***** Task inputs

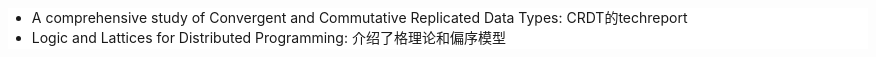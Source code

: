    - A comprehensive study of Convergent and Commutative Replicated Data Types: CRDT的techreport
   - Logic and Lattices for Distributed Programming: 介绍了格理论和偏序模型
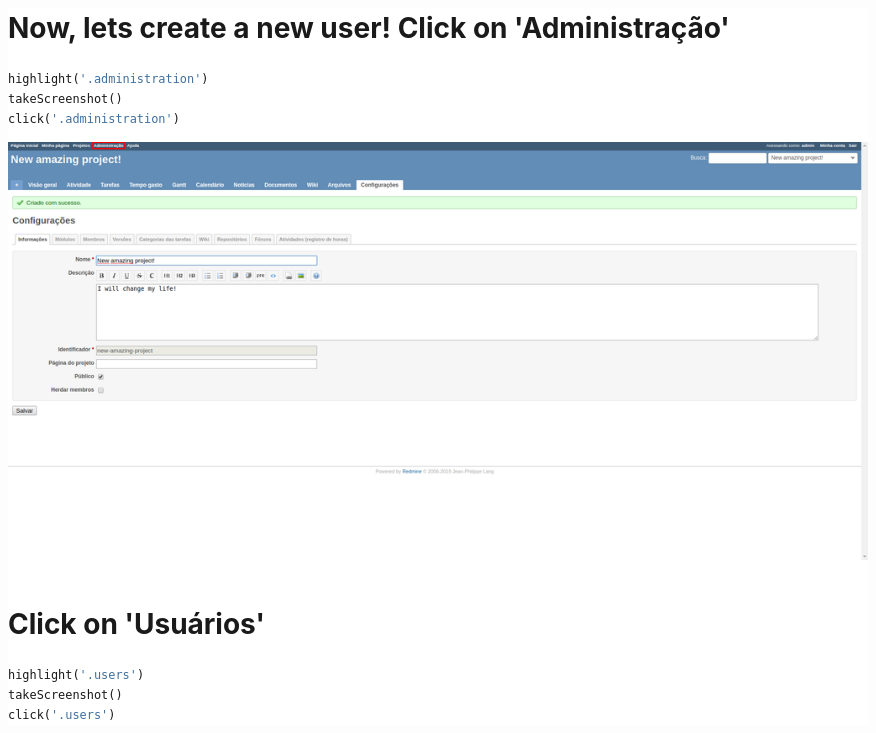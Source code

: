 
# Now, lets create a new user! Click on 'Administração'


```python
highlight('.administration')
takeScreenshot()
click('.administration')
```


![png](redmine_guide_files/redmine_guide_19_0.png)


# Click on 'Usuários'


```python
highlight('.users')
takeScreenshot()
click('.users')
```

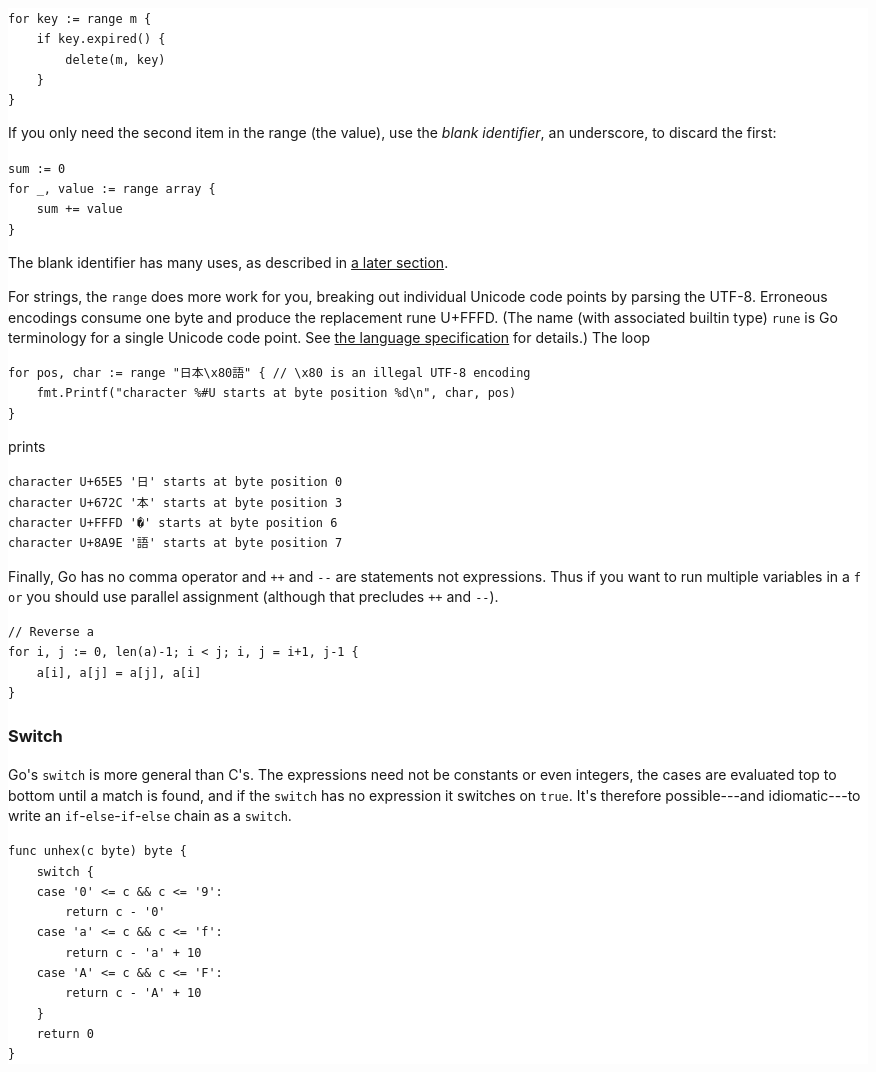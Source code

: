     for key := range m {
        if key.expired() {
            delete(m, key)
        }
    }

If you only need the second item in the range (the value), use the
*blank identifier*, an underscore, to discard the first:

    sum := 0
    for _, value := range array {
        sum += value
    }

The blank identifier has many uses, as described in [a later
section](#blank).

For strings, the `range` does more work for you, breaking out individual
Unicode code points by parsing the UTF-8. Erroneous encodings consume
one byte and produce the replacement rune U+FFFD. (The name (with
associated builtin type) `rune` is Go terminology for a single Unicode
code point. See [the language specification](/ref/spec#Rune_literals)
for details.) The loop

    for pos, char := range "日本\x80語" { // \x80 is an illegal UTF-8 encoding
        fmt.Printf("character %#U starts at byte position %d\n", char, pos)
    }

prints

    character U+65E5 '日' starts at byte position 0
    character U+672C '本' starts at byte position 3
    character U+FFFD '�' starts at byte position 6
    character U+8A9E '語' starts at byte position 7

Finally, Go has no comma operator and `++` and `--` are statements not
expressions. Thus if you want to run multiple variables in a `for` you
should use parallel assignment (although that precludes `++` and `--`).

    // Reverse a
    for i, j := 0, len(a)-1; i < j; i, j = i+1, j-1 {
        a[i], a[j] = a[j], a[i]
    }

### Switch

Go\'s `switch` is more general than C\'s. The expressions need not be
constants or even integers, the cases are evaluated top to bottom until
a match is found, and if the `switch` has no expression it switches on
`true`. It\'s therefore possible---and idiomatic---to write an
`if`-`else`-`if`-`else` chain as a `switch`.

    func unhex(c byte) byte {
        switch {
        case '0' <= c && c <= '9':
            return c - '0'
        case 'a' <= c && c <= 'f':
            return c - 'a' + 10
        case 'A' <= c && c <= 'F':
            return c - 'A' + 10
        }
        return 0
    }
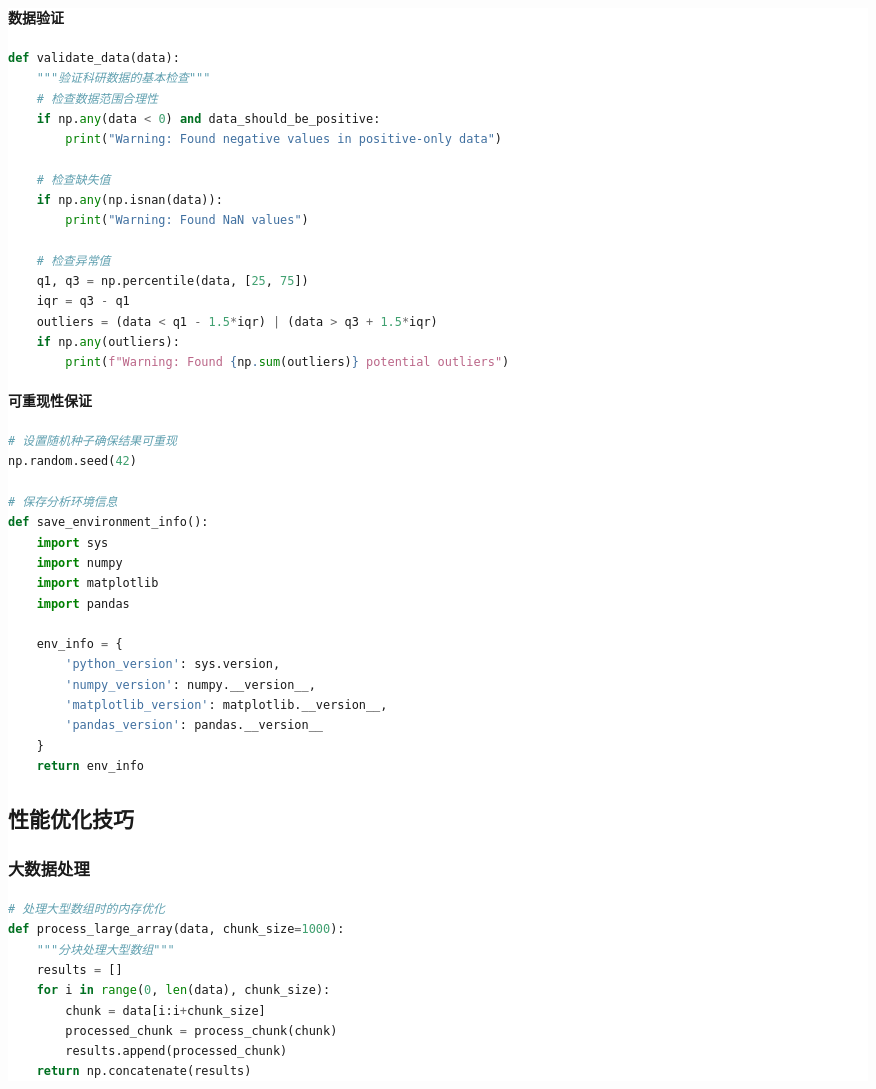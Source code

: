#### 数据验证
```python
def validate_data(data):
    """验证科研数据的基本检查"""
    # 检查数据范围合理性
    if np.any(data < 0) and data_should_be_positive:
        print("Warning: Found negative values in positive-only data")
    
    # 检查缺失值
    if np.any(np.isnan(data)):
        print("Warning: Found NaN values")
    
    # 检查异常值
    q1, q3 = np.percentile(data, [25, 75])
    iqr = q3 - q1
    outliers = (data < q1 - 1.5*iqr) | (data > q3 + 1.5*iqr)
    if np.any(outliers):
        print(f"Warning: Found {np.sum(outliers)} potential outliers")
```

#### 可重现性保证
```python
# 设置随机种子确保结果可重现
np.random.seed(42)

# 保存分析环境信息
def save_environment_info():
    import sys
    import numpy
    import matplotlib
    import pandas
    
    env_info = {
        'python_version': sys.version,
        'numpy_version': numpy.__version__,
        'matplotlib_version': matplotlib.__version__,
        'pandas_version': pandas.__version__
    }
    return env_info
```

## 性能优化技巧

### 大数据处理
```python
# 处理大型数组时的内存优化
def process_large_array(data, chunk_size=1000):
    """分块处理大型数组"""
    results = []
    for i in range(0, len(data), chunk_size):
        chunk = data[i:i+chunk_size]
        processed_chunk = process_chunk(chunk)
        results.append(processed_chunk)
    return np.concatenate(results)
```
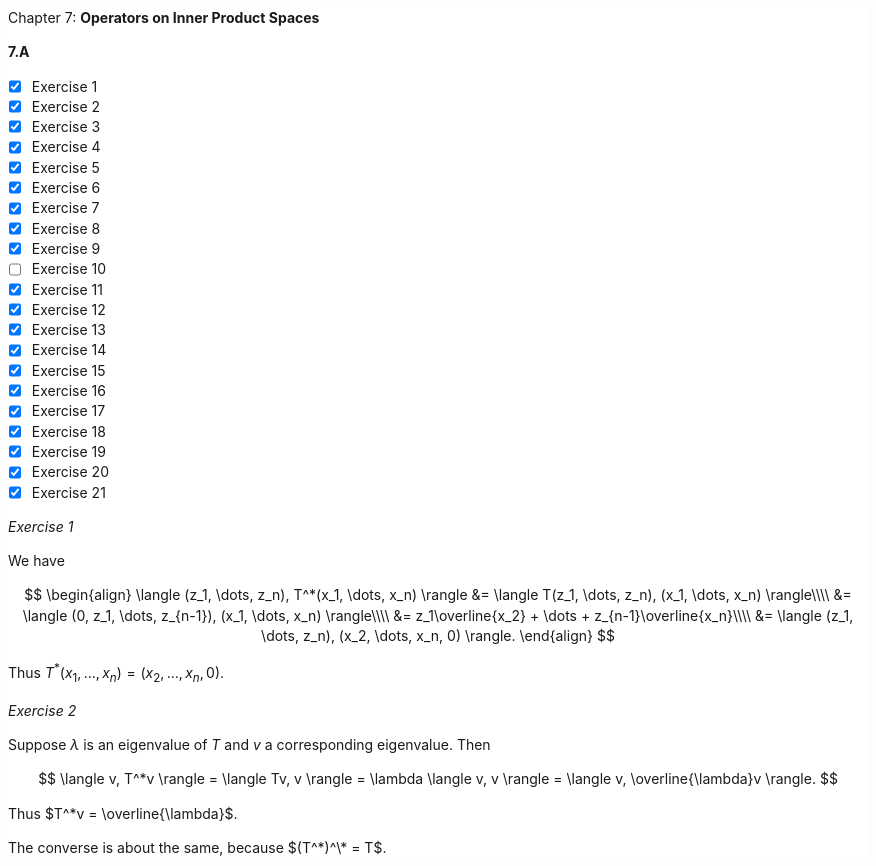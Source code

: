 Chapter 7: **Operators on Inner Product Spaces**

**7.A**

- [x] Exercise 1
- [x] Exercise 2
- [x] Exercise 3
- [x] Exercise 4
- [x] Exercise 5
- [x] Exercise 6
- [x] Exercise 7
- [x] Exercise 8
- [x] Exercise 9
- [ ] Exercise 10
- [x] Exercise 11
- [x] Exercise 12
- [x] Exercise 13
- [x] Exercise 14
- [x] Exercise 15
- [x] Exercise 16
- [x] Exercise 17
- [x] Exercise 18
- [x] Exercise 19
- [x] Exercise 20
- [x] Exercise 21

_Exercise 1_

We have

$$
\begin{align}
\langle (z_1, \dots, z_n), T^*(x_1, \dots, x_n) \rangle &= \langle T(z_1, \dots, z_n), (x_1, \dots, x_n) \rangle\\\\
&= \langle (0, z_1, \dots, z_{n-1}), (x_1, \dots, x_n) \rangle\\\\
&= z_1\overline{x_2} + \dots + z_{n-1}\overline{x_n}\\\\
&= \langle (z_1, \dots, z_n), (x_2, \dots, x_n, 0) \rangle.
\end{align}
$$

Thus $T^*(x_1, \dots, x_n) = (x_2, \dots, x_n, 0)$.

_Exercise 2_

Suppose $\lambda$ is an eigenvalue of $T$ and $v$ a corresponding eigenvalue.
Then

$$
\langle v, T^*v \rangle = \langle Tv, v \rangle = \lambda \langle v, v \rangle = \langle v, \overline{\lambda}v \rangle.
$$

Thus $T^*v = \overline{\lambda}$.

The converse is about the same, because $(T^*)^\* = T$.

**********

▸ Exercise description
All of the entries above should be retyped exactly, with the pictures left out.

▸ Answer to this task
Source code

:    - A comprehensive study of Convergent and Commutative Replicated Data Types: CRDT的techreport
   - Logic and Lattices for Distributed Programming: 介绍了格理论和偏序模型
Source code

: 
# Now, lets create a new user! Click on 'Administração'


```python
highlight('.administration')
takeScreenshot()
click('.administration')
```


![png](redmine_guide_files/redmine_guide_19_0.png)


# Click on 'Usuários'


```python
highlight('.users')
takeScreenshot()
click('.users')
```

Source code

:     for key := range m {
        if key.expired() {
            delete(m, key)
        }
    }

If you only need the second item in the range (the value), use the
*blank identifier*, an underscore, to discard the first:

    sum := 0
    for _, value := range array {
        sum += value
    }

The blank identifier has many uses, as described in [a later
section](#blank).

For strings, the `range` does more work for you, breaking out individual
Unicode code points by parsing the UTF-8. Erroneous encodings consume
one byte and produce the replacement rune U+FFFD. (The name (with
associated builtin type) `rune` is Go terminology for a single Unicode
code point. See [the language specification](/ref/spec#Rune_literals)
for details.) The loop

    for pos, char := range "日本\x80語" { // \x80 is an illegal UTF-8 encoding
        fmt.Printf("character %#U starts at byte position %d\n", char, pos)
    }

prints

    character U+65E5 '日' starts at byte position 0
    character U+672C '本' starts at byte position 3
    character U+FFFD '�' starts at byte position 6
    character U+8A9E '語' starts at byte position 7

Finally, Go has no comma operator and `++` and `--` are statements not
expressions. Thus if you want to run multiple variables in a `for` you
should use parallel assignment (although that precludes `++` and `--`).

    // Reverse a
    for i, j := 0, len(a)-1; i < j; i, j = i+1, j-1 {
        a[i], a[j] = a[j], a[i]
    }

### Switch

Go\'s `switch` is more general than C\'s. The expressions need not be
constants or even integers, the cases are evaluated top to bottom until
a match is found, and if the `switch` has no expression it switches on
`true`. It\'s therefore possible---and idiomatic---to write an
`if`-`else`-`if`-`else` chain as a `switch`.

    func unhex(c byte) byte {
        switch {
        case '0' <= c && c <= '9':
            return c - '0'
        case 'a' <= c && c <= 'f':
            return c - 'a' + 10
        case 'A' <= c && c <= 'F':
            return c - 'A' + 10
        }
        return 0
    }
Source code

:#### 数据验证
```python
def validate_data(data):
    """验证科研数据的基本检查"""
    # 检查数据范围合理性
    if np.any(data < 0) and data_should_be_positive:
        print("Warning: Found negative values in positive-only data")
    
    # 检查缺失值
    if np.any(np.isnan(data)):
        print("Warning: Found NaN values")
    
    # 检查异常值
    q1, q3 = np.percentile(data, [25, 75])
    iqr = q3 - q1
    outliers = (data < q1 - 1.5*iqr) | (data > q3 + 1.5*iqr)
    if np.any(outliers):
        print(f"Warning: Found {np.sum(outliers)} potential outliers")
```

#### 可重现性保证
```python
# 设置随机种子确保结果可重现
np.random.seed(42)

# 保存分析环境信息
def save_environment_info():
    import sys
    import numpy
    import matplotlib
    import pandas
    
    env_info = {
        'python_version': sys.version,
        'numpy_version': numpy.__version__,
        'matplotlib_version': matplotlib.__version__,
        'pandas_version': pandas.__version__
    }
    return env_info
```

## 性能优化技巧

### 大数据处理
```python
# 处理大型数组时的内存优化
def process_large_array(data, chunk_size=1000):
    """分块处理大型数组"""
    results = []
    for i in range(0, len(data), chunk_size):
        chunk = data[i:i+chunk_size]
        processed_chunk = process_chunk(chunk)
        results.append(processed_chunk)
    return np.concatenate(results)
```
Source code

: Chapter 7: **Operators on Inner Product Spaces**

**7.A**

- [x] Exercise 1
- [x] Exercise 2
- [x] Exercise 3
- [x] Exercise 4
- [x] Exercise 5
- [x] Exercise 6
- [x] Exercise 7
- [x] Exercise 8
- [x] Exercise 9
- [ ] Exercise 10
- [x] Exercise 11
- [x] Exercise 12
- [x] Exercise 13
- [x] Exercise 14
- [x] Exercise 15
- [x] Exercise 16
- [x] Exercise 17
- [x] Exercise 18
- [x] Exercise 19
- [x] Exercise 20
- [x] Exercise 21

_Exercise 1_

We have

$$
\begin{align}
\langle (z_1, \dots, z_n), T^*(x_1, \dots, x_n) \rangle &= \langle T(z_1, \dots, z_n), (x_1, \dots, x_n) \rangle\\\\
&= \langle (0, z_1, \dots, z_{n-1}), (x_1, \dots, x_n) \rangle\\\\
&= z_1\overline{x_2} + \dots + z_{n-1}\overline{x_n}\\\\
&= \langle (z_1, \dots, z_n), (x_2, \dots, x_n, 0) \rangle.
\end{align}
$$

Thus $T^*(x_1, \dots, x_n) = (x_2, \dots, x_n, 0)$.

_Exercise 2_

Suppose $\lambda$ is an eigenvalue of $T$ and $v$ a corresponding eigenvalue.
Then

$$
\langle v, T^*v \rangle = \langle Tv, v \rangle = \lambda \langle v, v \rangle = \langle v, \overline{\lambda}v \rangle.
$$

Thus $T^*v = \overline{\lambda}$.

The converse is about the same, because $(T^*)^\* = T$.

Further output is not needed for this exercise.